In other words, it impacts an ancient part of our brain which we share with many other species.
So it may turn out that "having a positive attitude" proved to be adaptive long before human beings evolved.
"Placebo analgesia" if a phrase that refers to an individual's relief from pain following administration of a chemically inert substance (often a sugar pill) and is due to a person's belief that a potent pain medication was administered instead.
It is a direct test of the power of belief to impact what have previously been seen as chemical and physiological disorders. If those conditions are as "physical" as they appear - why are disorders as extreme as schizophrenia and chronic pain impacted by the mere perception of the patient?

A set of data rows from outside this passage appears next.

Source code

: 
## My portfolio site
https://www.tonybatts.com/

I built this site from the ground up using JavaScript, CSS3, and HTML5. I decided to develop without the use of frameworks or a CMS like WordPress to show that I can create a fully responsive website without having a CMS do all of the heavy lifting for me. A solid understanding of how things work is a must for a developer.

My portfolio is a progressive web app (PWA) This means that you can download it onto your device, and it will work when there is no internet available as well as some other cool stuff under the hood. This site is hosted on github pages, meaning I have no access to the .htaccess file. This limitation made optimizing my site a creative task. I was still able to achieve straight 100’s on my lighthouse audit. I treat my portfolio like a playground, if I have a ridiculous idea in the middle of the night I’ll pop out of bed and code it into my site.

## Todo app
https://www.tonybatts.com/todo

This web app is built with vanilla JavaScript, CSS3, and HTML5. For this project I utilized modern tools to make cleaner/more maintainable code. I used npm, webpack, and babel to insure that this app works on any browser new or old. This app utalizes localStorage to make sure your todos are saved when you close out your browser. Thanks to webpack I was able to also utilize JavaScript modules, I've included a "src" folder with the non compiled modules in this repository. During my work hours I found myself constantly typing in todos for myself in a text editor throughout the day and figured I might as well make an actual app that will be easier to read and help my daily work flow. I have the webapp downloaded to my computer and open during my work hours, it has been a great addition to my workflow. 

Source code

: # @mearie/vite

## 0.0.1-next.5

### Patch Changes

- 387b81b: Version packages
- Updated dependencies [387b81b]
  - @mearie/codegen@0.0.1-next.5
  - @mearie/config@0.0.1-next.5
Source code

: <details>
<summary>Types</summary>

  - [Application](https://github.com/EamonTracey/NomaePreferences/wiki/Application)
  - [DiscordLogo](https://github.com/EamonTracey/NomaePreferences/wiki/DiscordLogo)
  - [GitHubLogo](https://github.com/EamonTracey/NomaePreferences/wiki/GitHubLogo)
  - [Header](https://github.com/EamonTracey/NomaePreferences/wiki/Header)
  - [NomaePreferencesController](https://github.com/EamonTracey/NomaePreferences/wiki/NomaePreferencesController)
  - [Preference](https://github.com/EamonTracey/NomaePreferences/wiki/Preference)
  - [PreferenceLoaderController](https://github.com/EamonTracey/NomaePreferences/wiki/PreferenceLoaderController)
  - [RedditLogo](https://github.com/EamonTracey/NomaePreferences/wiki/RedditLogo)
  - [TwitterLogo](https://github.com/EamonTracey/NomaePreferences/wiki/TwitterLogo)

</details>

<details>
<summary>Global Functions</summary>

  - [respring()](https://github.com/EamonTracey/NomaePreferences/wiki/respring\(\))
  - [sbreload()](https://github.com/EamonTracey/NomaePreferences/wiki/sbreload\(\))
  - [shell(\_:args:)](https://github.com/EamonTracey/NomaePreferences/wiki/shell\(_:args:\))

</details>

Endogenous opioids, which are naturally produced by the brain in small amounts and play a key role in the relief of pain and anxiety, have been implicated in placebo analgesia.
"It has been hypothesized that placebo analgesia also recruits the opioidergic descending pain control system, which inhibits pain processing in the spinal cord and, therefore, subsequently reduces pain-related responses in the brain, leading to a decreased pain experience," explains lead study author Falk Eippert from the University Medical Center Hamburg-Eppendorf in Germany.
Eippert and colleagues observed that, under placebo, cortical areas interacted with brain stem structures implicated in pain control and that these interactions were dependent on endogenous opioids and were related to the strength of experienced placebo effects.
So there you have it. Another powerful example that the percieve hard boundaries we assume exist between our bodies, our minds and our environment are much "fuzzier" than we might think.
So not just your home is in your head - so is your pain - and sometimes all we have to do to powerfully impact those experiences is to actually believe we can.